Change in concentration of elements for (a) varying scan speed, (b) varying power

Figure 4b shows the concentration changes for the different elements for different powers at a scan speed of 200 mm/s. As the power is increased, the concentration change becomes more evident. Chromium and nickel undergo the maximum change in concentration. It can also be observed that only aluminum and iron exceed by a small amount the permissible limit set by ASTM for the 300 W/200 mm/s process parameter combination,37 while the results for the other elements lie well within the permissible range.

The calculated and experimental values for the final concentration are listed in Table IV. EDX was used to obtain the final concentrations experimentally. When the electron beam hits the sample, x-rays are generated, consisting of photons. Silicon/drift detectors were used to measure the energy of these photons. Data generated in this way consist of spectra with peaks corresponding to different elements. The heights of the peaks indicate the concentration of each element. The measured intensity for each element of the sample is affected by the composition of the whole sample. EDX software applies the ZAF (Z, atomic number; A, absorption; F, fluorescence) correction method to convert the raw intensity data to true intensity to calculate the elemental composition. Area mapping was conducted on different regions of the sample, and the average value was taken.

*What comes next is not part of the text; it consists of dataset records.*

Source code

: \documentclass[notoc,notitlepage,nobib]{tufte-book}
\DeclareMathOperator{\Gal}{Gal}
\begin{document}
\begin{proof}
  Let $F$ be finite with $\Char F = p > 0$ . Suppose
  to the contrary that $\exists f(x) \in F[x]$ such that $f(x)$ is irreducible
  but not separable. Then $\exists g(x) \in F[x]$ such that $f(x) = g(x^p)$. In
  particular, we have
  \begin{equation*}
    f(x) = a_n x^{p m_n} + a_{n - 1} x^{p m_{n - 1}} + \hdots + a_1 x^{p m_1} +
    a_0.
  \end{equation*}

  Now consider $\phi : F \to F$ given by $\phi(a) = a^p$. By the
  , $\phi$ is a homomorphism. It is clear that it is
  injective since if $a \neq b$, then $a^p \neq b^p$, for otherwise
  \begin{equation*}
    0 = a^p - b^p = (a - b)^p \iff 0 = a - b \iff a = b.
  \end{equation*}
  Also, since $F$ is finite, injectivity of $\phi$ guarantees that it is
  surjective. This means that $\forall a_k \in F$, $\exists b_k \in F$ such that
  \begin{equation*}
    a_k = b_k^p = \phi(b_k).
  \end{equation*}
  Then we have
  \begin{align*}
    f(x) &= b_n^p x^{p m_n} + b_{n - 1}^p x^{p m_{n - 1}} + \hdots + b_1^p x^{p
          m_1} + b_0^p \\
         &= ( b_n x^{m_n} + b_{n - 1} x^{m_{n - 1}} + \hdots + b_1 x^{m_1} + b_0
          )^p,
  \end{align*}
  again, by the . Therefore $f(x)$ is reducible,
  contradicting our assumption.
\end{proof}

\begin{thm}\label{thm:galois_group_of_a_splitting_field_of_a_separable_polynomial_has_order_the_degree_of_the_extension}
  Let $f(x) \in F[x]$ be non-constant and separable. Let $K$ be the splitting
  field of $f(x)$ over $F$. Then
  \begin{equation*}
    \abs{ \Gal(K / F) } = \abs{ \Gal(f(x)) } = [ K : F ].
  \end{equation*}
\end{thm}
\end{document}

Table IV Comparison between experimental and calculated concentration

The calculated and experimental values of the final concentrations showed reasonable agreement except for aluminum. EDS does not provide good analysis of elements with low atomic number, so this inaccuracy for Al is reasonable. The errors for the other elements may be subject to several factors. The EDX mapping could be conducted on a wider range of areas to get a better result. Also, the detector could be placed at a different optimum angle with the sample to obtain accurate peaks from the sample. For the analytical calculation, a different value of \( \beta = 0.05{-}0.2 \) could have offered a better outcome, as the Langmuir equation overpredicts the vapor flux by 5–20%.

Conclusion

Two finite-element thermofluid models were generated to determine the temperature profile and melt pool geometry of a non-Gaussian beam. A non-Gaussian beam model was proposed to model the laser–material interaction accurately. The temperature profile obtained with the thermal model showed that the maximum temperature was lower for a non-Gaussian beam. The bead geometry was generated from the second model using the level set method. The melt pool width and bead height showed better correlation when using the non-Gaussian than Gaussian beam versus experimental values. The elemental evaporation was also determined using the temperature profile obtained from the 3D model. The concentration changes for the alloying elements were found to be more significant at higher laser power and lower scan speed. For lower powers and higher scan speeds, the change was insignificant. Chromium exhibited the maximum concentration change due to its higher vapor pressure at elevated temperature.